Distributed Denial of Service (DDoS)

Many Financial Institutions have experienced Distributed Denial of Service Attacks. Here is some information regarding the attacks.

What is a Distributed Denial of Service (DDoS) Attack?

A Distributed Denial of Service Attack is an attempt to make a website unavailable to its intended users. These attacks follow a common formula of flooding the website server with external communication requests so that it cannot respond to legitimate traffic, or it responds so slowly that it is rendered effectively unavailable.

How does a DDoS Attack occur?

A DDoS Attack is launched by a collection of networked computers which are referred to as a "botnet." Often compromised computers can be part of a botnet without the owner's knowledge. This can create further problems because the malicious traffic is coming from multiple IP addresses. The botnet is operated by a control server that tells the botnet when to send network traffic to the target website. With enough traffic, the target site is unable to process both the malicious traffic and the legitimate traffic.

Can a DDoS Attack be prevented?

No, an attack cannot be prevented, but Home Federal can work with our website vendor to help mitigate the effect of a DDoS attack. Tactics generally involve analyzing inbound traffic to try to isolate the malicious traffic.
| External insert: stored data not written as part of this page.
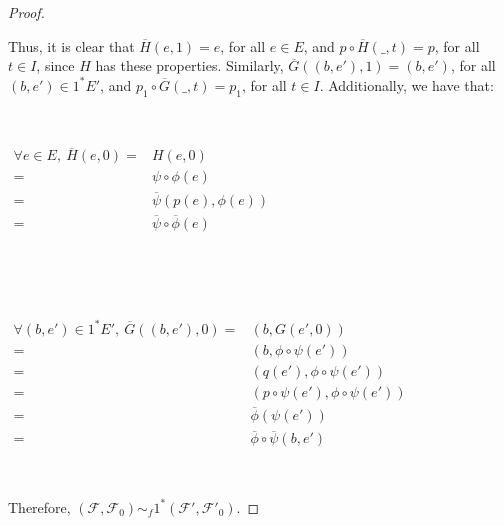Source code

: \documentclass[12pt,oneside]{book}
\begin{document}
\begin{proof}
        \
        
        Thus, it is clear that $\overline{H}(e,1)=e$, for all $e\in E$, and $p\circ\overline{H}(\_,t)=p$, for all $t\in I$, since $H$ has 
        these properties. Similarly, $\overline{G}((b,e'),1)=(b,e')$, for all $(b,e')\in 1^{*}E'$, and $p_{1}\circ\overline{G}(\_,t)=p_{1}$, 
        for all $t\in I$. Additionally, we have that:

        \
        
        $\begin{array}{rl}
            \forall e\in E, \ \overline{H}(e,0) = & H(e,0) \\
            = & \psi\circ\phi(e) \\
            = & \overline{\psi}(p(e),\phi(e)) \\
            = & \overline{\psi}\circ\overline{\phi}(e)
        \end{array}$

        \
 
        \

        $\begin{array}{rl}
            \forall (b,e')\in 1^{*}E', \ \overline{G}((b,e'),0) = & (b,G(e',0)) \\
            = & (b,\phi\circ\psi(e')) \\
            = & (q(e'),\phi\circ\psi(e')) \\
            = & (p\circ\psi(e'),\phi\circ\psi(e')) \\
            = & \overline{\phi}(\psi(e')) \\
            = & \overline{\phi}\circ\overline{\psi}(b,e')
        \end{array}$

        \
        
        Therefore, $(\mathcal{F},\mathcal{F}_{0})\sim_{f} 1^{*}(\mathcal{F'},\mathcal{F'}_{0})$.
    
    \end{proof}
\end{document}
Once isolated, the malicious traffic can be diverted, and traffic volume can be reduced to a normal level.

Do DDoS Attacks involve data breaches?

No, a DDoS Attack by itself does not involve any sensitive information being taken. The attack only makes the website unavailable and inconveniences those trying to access it.

Are DDoS Attacks unique to the financial service industry?

No, DDoS Attacks are not unique to any particular service provider or any particular industry. During the first quarter of 2012, financial firms have seen a threefold increase in DDoS Attacks over last year.